NF2基因在制备诊断颅骨发育异常产品中的应用

本发明属于生物医药技术领域，具体涉及nf2基因在制备诊断颅骨发育异常产品中的应用。

背景技术：

nf2基因又称神经纤维瘤ⅱ型基因，基因定位于22q12.2，含17个外显子，16和17外显子为可变化的剪切外显子，编码区cdna长度为1785bp或l761bp，5’端非编码区长144bp，其中有1个长89bp的框架内终止子位于第1个起始密码子atg的上游，3’端非编码区长135bp。目前nf2基因的研究大多都在于肿瘤的形成和发生，如肝癌、胃癌，以及神经纤维瘤。
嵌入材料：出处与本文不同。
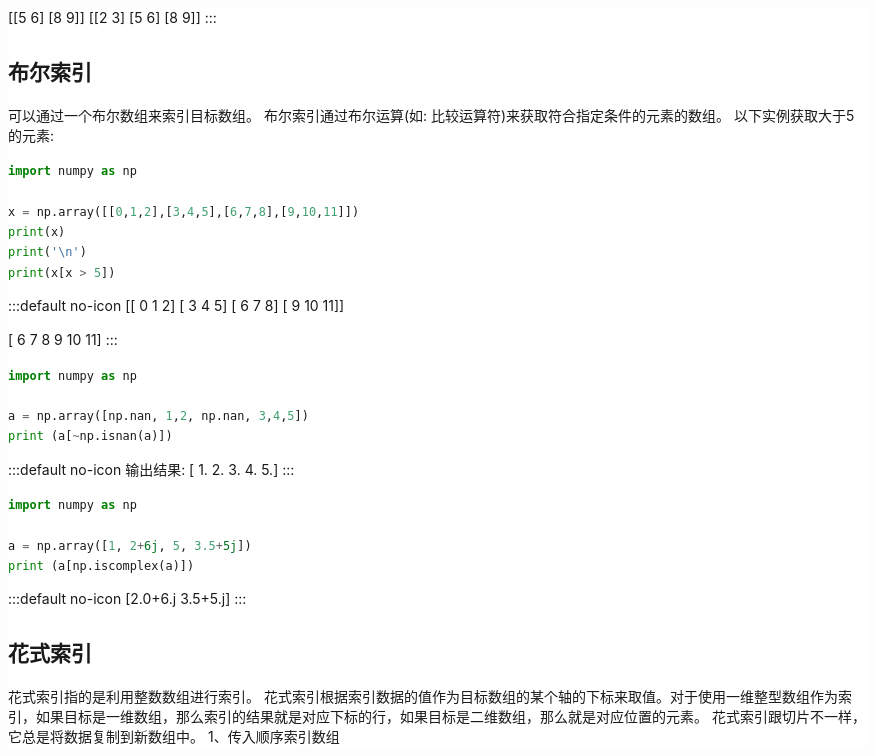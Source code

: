 [[5 6]
 [8 9]]
[[2 3]
 [5 6]
 [8 9]]
 :::
## 布尔索引

可以通过一个布尔数组来索引目标数组。
布尔索引通过布尔运算(如: 比较运算符)来获取符合指定条件的元素的数组。
以下实例获取大于5的元素:
```python
import numpy as np

x = np.array([[0,1,2],[3,4,5],[6,7,8],[9,10,11]])
print(x)
print('\n')
print(x[x > 5])
```
:::default no-icon
[[ 0  1  2]
 [ 3  4  5]
 [ 6  7  8]
 [ 9 10 11]]

[ 6  7  8  9 10 11]
:::
```python
import numpy as np

a = np.array([np.nan, 1,2, np.nan, 3,4,5])
print (a[~np.isnan(a)])
```
:::default no-icon
输出结果:
[ 1.   2.   3.   4.   5.]
:::

```python
import numpy as np

a = np.array([1, 2+6j, 5, 3.5+5j])
print (a[np.iscomplex(a)])
```
:::default no-icon
[2.0+6.j 3.5+5.j]
:::

## 花式索引

花式索引指的是利用整数数组进行索引。
花式索引根据索引数据的值作为目标数组的某个轴的下标来取值。对于使用一维整型数组作为索引，如果目标是一维数组，那么索引的结果就是对应下标的行，如果目标是二维数组，那么就是对应位置的元素。
花式索引跟切片不一样，它总是将数据复制到新数组中。
1、传入顺序索引数组
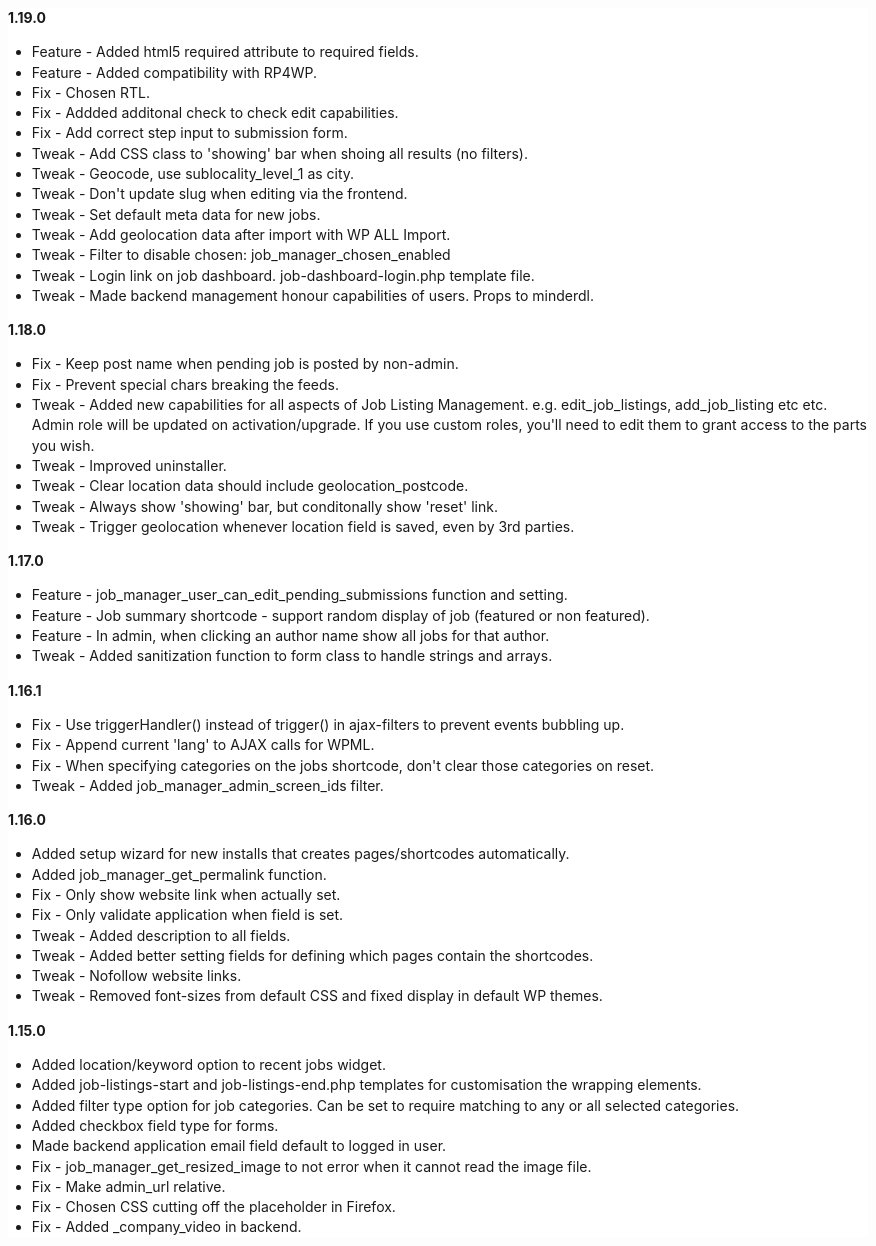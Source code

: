 
**1.19.0**
* Feature - Added html5 required attribute to required fields.
* Feature - Added compatibility with RP4WP.
* Fix - Chosen RTL.
* Fix - Addded additonal check to check edit capabilities.
* Fix - Add correct step input to submission form.
* Tweak - Add CSS class to 'showing' bar when shoing all results (no filters).
* Tweak - Geocode, use sublocality_level_1 as city.
* Tweak - Don't update slug when editing via the frontend.
* Tweak - Set default meta data for new jobs.
* Tweak - Add geolocation data after import with WP ALL Import.
* Tweak - Filter to disable chosen: job_manager_chosen_enabled
* Tweak - Login link on job dashboard. job-dashboard-login.php template file.
* Tweak - Made backend management honour capabilities of users. Props to minderdl.

**1.18.0**
* Fix - Keep post name when pending job is posted by non-admin.
* Fix - Prevent special chars breaking the feeds.
* Tweak - Added new capabilities for all aspects of Job Listing Management. e.g. edit_job_listings, add_job_listing etc etc. Admin role will be updated on activation/upgrade. If you use custom roles, you'll need to edit them to grant access to the parts you wish.
* Tweak - Improved uninstaller.
* Tweak - Clear location data should include geolocation_postcode.
* Tweak - Always show 'showing' bar, but conditonally show 'reset' link.
* Tweak - Trigger geolocation whenever location field is saved, even by 3rd parties.

**1.17.0**
* Feature - job_manager_user_can_edit_pending_submissions function and setting.
* Feature - Job summary shortcode - support random display of job (featured or non featured).
* Feature - In admin, when clicking an author name show all jobs for that author.
* Tweak - Added sanitization function to form class to handle strings and arrays.

**1.16.1**
* Fix - Use triggerHandler() instead of trigger() in ajax-filters to prevent events bubbling up.
* Fix - Append current 'lang' to AJAX calls for WPML.
* Fix - When specifying categories on the jobs shortcode, don't clear those categories on reset.
* Tweak - Added job_manager_admin_screen_ids filter.

**1.16.0**
* Added setup wizard for new installs that creates pages/shortcodes automatically.
* Added job_manager_get_permalink function.
* Fix - Only show website link when actually set.
* Fix - Only validate application when field is set.
* Tweak - Added description to all fields.
* Tweak - Added better setting fields for defining which pages contain the shortcodes.
* Tweak - Nofollow website links.
* Tweak - Removed font-sizes from default CSS and fixed display in default WP themes.

**1.15.0**
* Added location/keyword option to recent jobs widget.
* Added job-listings-start and job-listings-end.php templates for customisation the wrapping elements.
* Added filter type option for job categories. Can be set to require matching to any or all selected categories.
* Added checkbox field type for forms.
* Made backend application email field default to logged in user.
* Fix - job_manager_get_resized_image to not error when it cannot read the image file.
* Fix - Make admin_url relative.
* Fix - Chosen CSS cutting off the placeholder in Firefox.
* Fix - Added _company_video in backend.
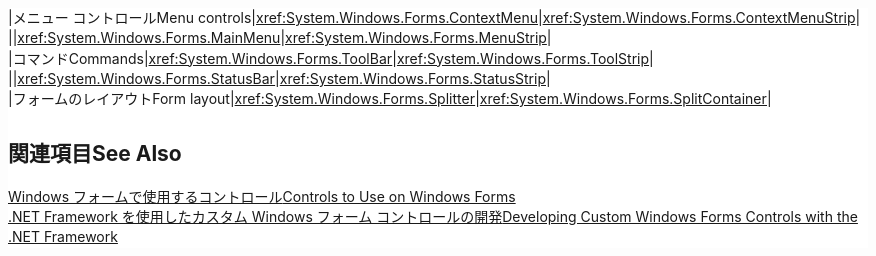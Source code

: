 |<span data-ttu-id="e79c5-243">メニュー コントロール</span><span class="sxs-lookup"><span data-stu-id="e79c5-243">Menu controls</span></span>|<xref:System.Windows.Forms.ContextMenu>|<xref:System.Windows.Forms.ContextMenuStrip>|  
||<xref:System.Windows.Forms.MainMenu>|<xref:System.Windows.Forms.MenuStrip>|  
|<span data-ttu-id="e79c5-244">コマンド</span><span class="sxs-lookup"><span data-stu-id="e79c5-244">Commands</span></span>|<xref:System.Windows.Forms.ToolBar>|<xref:System.Windows.Forms.ToolStrip>|  
||<xref:System.Windows.Forms.StatusBar>|<xref:System.Windows.Forms.StatusStrip>|  
|<span data-ttu-id="e79c5-245">フォームのレイアウト</span><span class="sxs-lookup"><span data-stu-id="e79c5-245">Form layout</span></span>|<xref:System.Windows.Forms.Splitter>|<xref:System.Windows.Forms.SplitContainer>|  
  
## <a name="see-also"></a><span data-ttu-id="e79c5-246">関連項目</span><span class="sxs-lookup"><span data-stu-id="e79c5-246">See Also</span></span>  
 [<span data-ttu-id="e79c5-247">Windows フォームで使用するコントロール</span><span class="sxs-lookup"><span data-stu-id="e79c5-247">Controls to Use on Windows Forms</span></span>](../../../../docs/framework/winforms/controls/controls-to-use-on-windows-forms.md)  
 [<span data-ttu-id="e79c5-248">.NET Framework を使用したカスタム Windows フォーム コントロールの開発</span><span class="sxs-lookup"><span data-stu-id="e79c5-248">Developing Custom Windows Forms Controls with the .NET Framework</span></span>](../../../../docs/framework/winforms/controls/developing-custom-windows-forms-controls.md)
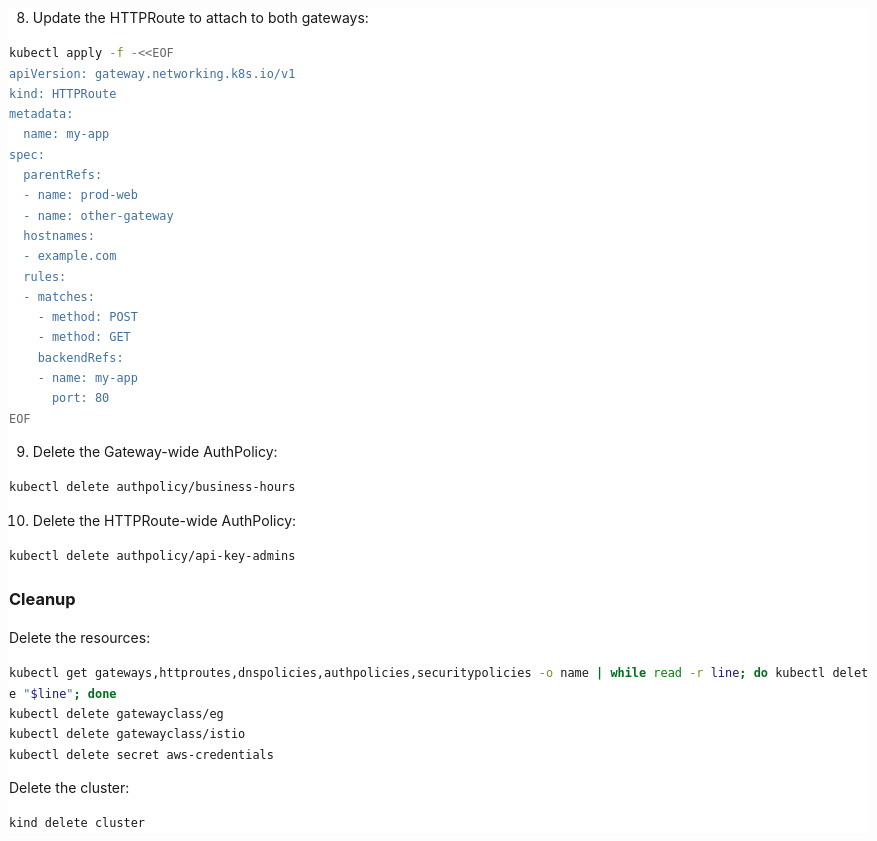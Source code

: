 8. Update the HTTPRoute to attach to both gateways:

```sh
kubectl apply -f -<<EOF
apiVersion: gateway.networking.k8s.io/v1
kind: HTTPRoute
metadata:
  name: my-app
spec:
  parentRefs:
  - name: prod-web
  - name: other-gateway
  hostnames:
  - example.com
  rules:
  - matches:
    - method: POST
    - method: GET
    backendRefs:
    - name: my-app
      port: 80
EOF
```

9. Delete the Gateway-wide AuthPolicy:

```sh
kubectl delete authpolicy/business-hours
```

10. Delete the HTTPRoute-wide AuthPolicy:

```sh
kubectl delete authpolicy/api-key-admins
```

### Cleanup

Delete the resources:

```sh
kubectl get gateways,httproutes,dnspolicies,authpolicies,securitypolicies -o name | while read -r line; do kubectl delete "$line"; done
kubectl delete gatewayclass/eg
kubectl delete gatewayclass/istio
kubectl delete secret aws-credentials
```

Delete the cluster:

```sh
kind delete cluster
```
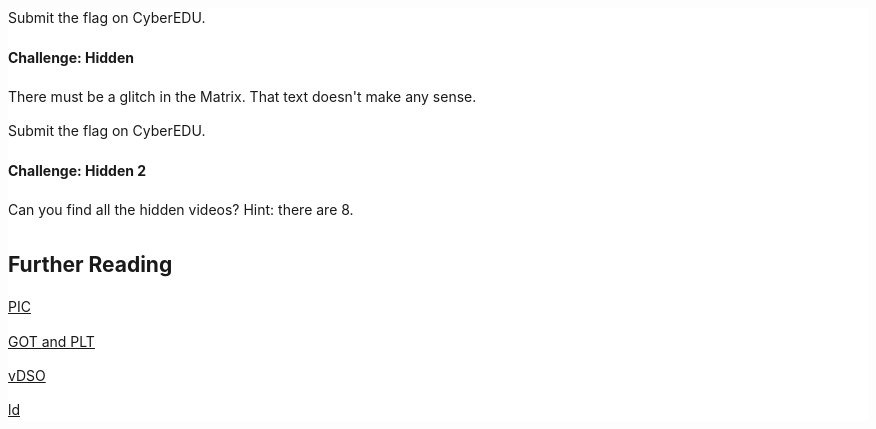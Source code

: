 Submit the flag on CyberEDU.

#### Challenge: Hidden

There must be a glitch in the Matrix.
That text doesn't make any sense.

Submit the flag on CyberEDU.

#### Challenge: Hidden 2

Can you find all the hidden videos?
Hint: there are 8.

## Further Reading

[PIC](https://en.wikipedia.org/wiki/Position-independent_code)

[GOT and PLT](https://reverseengineering.stackexchange.com/questions/1992/what-is-plt-got)

[vDSO](https://man7.org/linux/man-pages/man7/vdso.7.html)

[ld](https://unix.stackexchange.com/questions/400621/what-is-lib64-ld-linux-x86-64-so-2-and-why-can-it-be-used-to-execute-file)
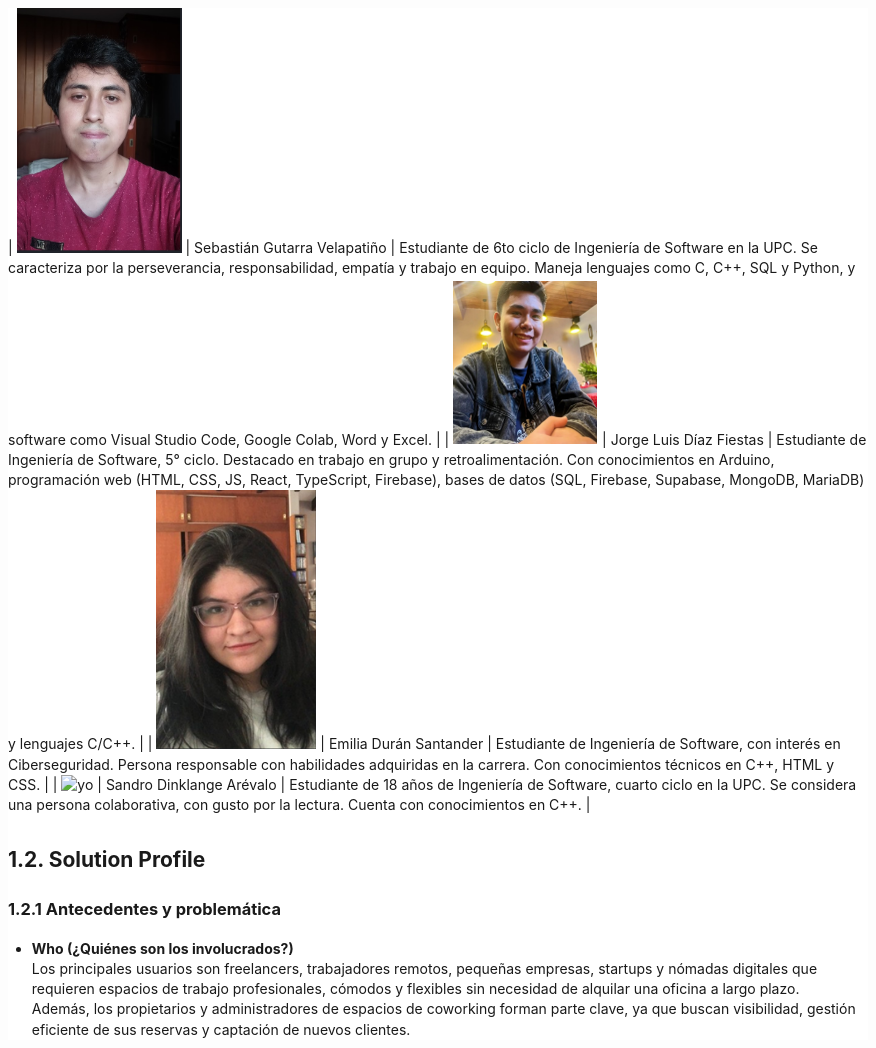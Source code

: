 | ![Sebastian](Imagenes/sebastian.png)                                                   | Sebastián Gutarra Velapatiño   | Estudiante de 6to ciclo de Ingeniería de Software en la UPC. Se caracteriza por la perseverancia, responsabilidad, empatía y trabajo en equipo. Maneja lenguajes como C, C++, SQL y Python, y software como Visual Studio Code, Google Colab, Word y Excel.                                                               |
| ![Luis](Imagenes/Luisfoto.png)                                                         | Jorge Luis Díaz Fiestas        | Estudiante de Ingeniería de Software, 5° ciclo. Destacado en trabajo en grupo y retroalimentación. Con conocimientos en Arduino, programación web (HTML, CSS, JS, React, TypeScript, Firebase), bases de datos (SQL, Firebase, Supabase, MongoDB, MariaDB) y lenguajes C/C++.                                             |
| ![Emilia](Imagenes/emilia.png)                                                         | Emilia Durán Santander         | Estudiante de Ingeniería de Software, con interés en Ciberseguridad. Persona responsable con habilidades adquiridas en la carrera. Con conocimientos técnicos en C++, HTML y CSS.                                                                                                                                          |
| ![yo](https://github.com/user-attachments/assets/3bf44175-f92b-40e4-a346-8c5a61ec71f8) | Sandro Dinklange Arévalo       | Estudiante de 18 años de Ingeniería de Software, cuarto ciclo en la UPC. Se considera una persona colaborativa, con gusto por la lectura. Cuenta con conocimientos en C++.                                                                                                                                                |

## 1.2. Solution Profile

### 1.2.1 Antecedentes y problemática

- **Who (¿Quiénes son los involucrados?)**  
  Los principales usuarios son freelancers, trabajadores remotos, pequeñas empresas, startups y nómadas digitales que requieren espacios de trabajo profesionales, cómodos y flexibles sin necesidad de alquilar una oficina a largo plazo.  
  Además, los propietarios y administradores de espacios de coworking forman parte clave, ya que buscan visibilidad, gestión eficiente de sus reservas y captación de nuevos clientes.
颅面畸形占所有人类先天性疾病的3/4，影响了头部、面部和颈部的发育。颅面部的大部分骨骼都来源于颅神经嵴细胞，人类许多神经嵴病的临床症状也多与颅骨的缺陷、畸形相关。研究一些重要神经嵴病的发生机制，解析胚胎发育过程中出现异常的信号通路或关键调控因子，可以为这些疾病的产前诊断和干预等提供重要的靶点和理论依据。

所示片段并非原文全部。